- Opening Delimiter -
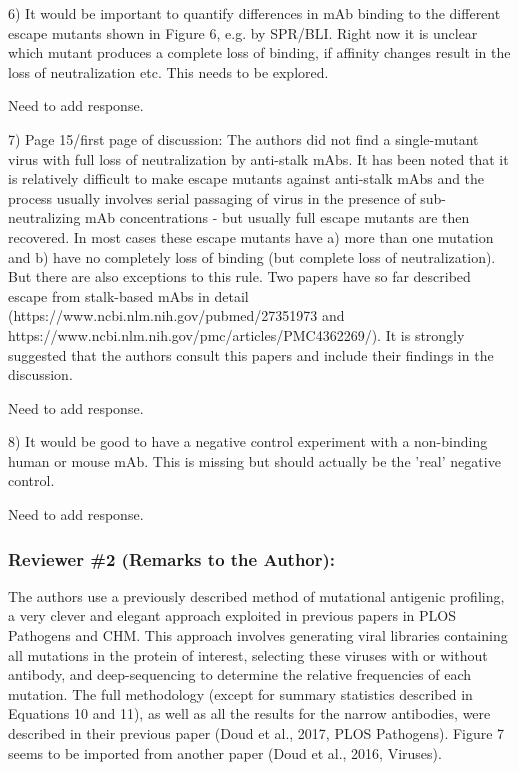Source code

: \documentclass[11pt, oneside]{article}   	%
\begin{document}
6) It would be important to quantify differences in mAb binding to the different escape mutants shown in Figure 6, e.g. by SPR/BLI. Right now it is unclear which mutant produces a complete loss of binding, if affinity changes result in the loss of neutralization etc. This needs to be explored.

{\color{red}
Need to add response.}

7) Page 15/first page of discussion: The authors did not find a single-mutant virus with full loss of neutralization by anti-stalk mAbs. It has been noted that it is relatively difficult to make escape mutants against anti-stalk mAbs and the process usually involves serial passaging of virus in the presence of sub-neutralizing mAb concentrations - but usually full escape mutants are then recovered. In most cases these escape mutants have a) more than one mutation and b) have no completely loss of binding (but complete loss of neutralization). But there are also exceptions to this rule. Two papers have so far described escape from stalk-based mAbs in detail (https://www.ncbi.nlm.nih.gov/pubmed/27351973 and https://www.ncbi.nlm.nih.gov/pmc/articles/PMC4362269/). It is strongly suggested that the authors consult this papers and include their findings in the discussion.

{\color{red}
Need to add response.}

8) It would be good to have a negative control experiment with a non-binding human or mouse mAb. This is missing but should actually be the 'real' negative control.

{\color{red}
Need to add response.}

\subsubsection*{Reviewer \#2 (Remarks to the Author):}

The authors use a previously described method of mutational antigenic profiling, a very clever and elegant approach exploited in previous papers in PLOS Pathogens and CHM. This approach involves generating viral libraries containing all mutations in the protein of interest, selecting these viruses with or without antibody, and deep-sequencing to determine the relative frequencies of each mutation. The full methodology (except for summary statistics described in Equations 10 and 11), as well as all the results for the narrow antibodies, were described in their previous paper (Doud et al., 2017, PLOS Pathogens). Figure 7 seems to be imported from another paper (Doud et al., 2016, Viruses).
\end{document}
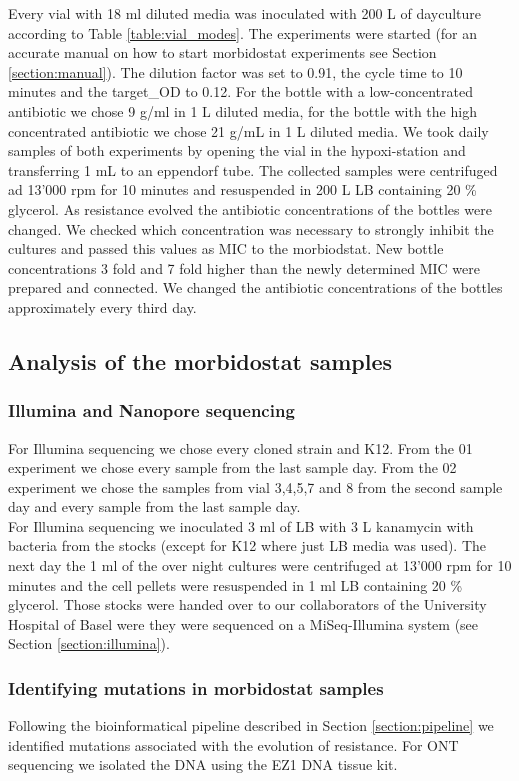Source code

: Every vial with 18 ml diluted media was inoculated with 200 \textmu L of dayculture according to Table \ref{table:vial_modes}. The experiments were started (for an accurate manual on how to start morbidostat experiments see Section \ref{section:manual}). The dilution factor was set to 0.91, the cycle time to 10 minutes and the target\_OD to 0.12. For the bottle with a low-concentrated antibiotic we chose 9 \textmu g/ml in 1 L diluted media, for the bottle with the high concentrated antibiotic we chose 21 \textmu g/mL in 1 L diluted media. We took daily samples of both experiments by opening the vial in the hypoxi-station and transferring 1 mL to an eppendorf tube. The collected samples were centrifuged ad 13'000 rpm for 10 minutes and resuspended in 200 \textmu L LB containing 20 \% glycerol. As resistance evolved the antibiotic concentrations of the bottles were changed. We checked which concentration was necessary to strongly inhibit the cultures and passed this values as MIC to the morbiodstat. New bottle concentrations 3 fold and 7 fold higher than the newly determined MIC were prepared and connected. We changed the antibiotic concentrations of the bottles approximately every third day.\\

\subsection{Analysis of the morbidostat samples}
\subsubsection{Illumina and Nanopore sequencing}
For Illumina sequencing we chose every cloned strain and K12. From the 01 experiment we chose every sample from the last sample day. From the 02 experiment we chose the samples from vial 3,4,5,7 and 8 from the second sample day and every sample from the last sample day. \\
For Illumina sequencing we inoculated 3 ml of LB with 3 \textmu L kanamycin with bacteria from the stocks (except for K12 where just LB media was used). The next day the 1 ml of the over night cultures were centrifuged at 13'000 rpm for 10 minutes and the cell pellets were resuspended in 1 ml LB containing 20 \% glycerol. Those stocks were handed over to our collaborators of the University Hospital of Basel were they were sequenced on a MiSeq-Illumina system (see Section \ref{section:illumina}). \\
\subsubsection{Identifying mutations in morbidostat samples}
Following the bioinformatical pipeline described in Section \ref{section:pipeline} we identified mutations associated with the evolution of resistance. For ONT sequencing we isolated the DNA using the EZ1 DNA tissue kit. 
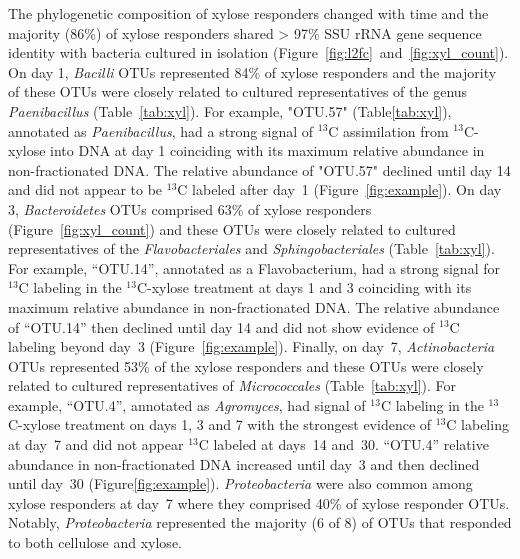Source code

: The phylogenetic composition of xylose responders changed with time and the
majority (86\%) of xylose responders shared > 97\% SSU rRNA gene sequence
identity with bacteria cultured in isolation
(Figure~\ref{fig:l2fc}~and~\ref{fig:xyl_count}). On day 1, \textit{Bacilli}
OTUs represented 84\% of xylose responders and the majority of these OTUs were
closely related to cultured representatives of the genus \textit{Paenibacillus}
(Table~\ref{tab:xyl}). For example, "OTU.57" (Table\ref{tab:xyl}),
annotated as \textit{Paenibacillus}, had a strong signal of $^{13}$C
assimilation from $^{13}$C-xylose into DNA at day 1 coinciding with its maximum
relative abundance in non-fractionated DNA. The relative abundance of "OTU.57"
declined until day 14 and did not appear to be $^{13}$C labeled after day~1
(Figure~\ref{fig:example}). On day 3, \textit{Bacteroidetes} OTUs comprised
63\% of xylose responders (Figure~\ref{fig:xyl_count}) and these OTUs were
closely related to cultured representatives of the \textit{Flavobacteriales}
and \textit{Sphingobacteriales} (Table~\ref{tab:xyl}). For example, ``OTU.14'',
annotated as a Flavobacterium, had a strong signal for $^{13}$C labeling in the
$^{13}$C-xylose treatment at days 1 and 3 coinciding with its maximum relative
abundance in non-fractionated DNA. The relative abundance of ``OTU.14'' then
declined until day 14 and did not show evidence of $^{13}$C labeling beyond
day~3 (Figure~\ref{fig:example}). Finally, on day~7, \textit{Actinobacteria}
OTUs represented 53\% of the xylose responders and these OTUs were closely
related to cultured representatives of \textit{Micrococcales}
(Table~\ref{tab:xyl}). For example, ``OTU.4'', annotated as \textit{Agromyces},
had signal of $^{13}$C labeling in the $^{13}$C-xylose treatment on days 1,
3 and 7 with the strongest evidence of $^{13}$C labeling at day~7 and did not
appear $^{13}$C labeled at days~14 and~30. ``OTU.4'' relative abundance in
non-fractionated DNA increased until day~3 and then declined until
day~30 (Figure\ref{fig:example}). \textit{Proteobacteria} were also common
among xylose responders at day~7 where they comprised 40\% of xylose responder
OTUs. Notably, \textit{Proteobacteria} represented the majority (6 of 8) of
OTUs that responded to both cellulose and xylose.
- Closing Delimiter -
Every line from the one with "among xylose responders" through the last line of the records above should be returned exactly, please, and no others.

Exercise output:
among xylose responders at day~7 where they comprised 40\% of xylose responder
OTUs. Notably, \textit{Proteobacteria} represented the majority (6 of 8) of
OTUs that responded to both cellulose and xylose.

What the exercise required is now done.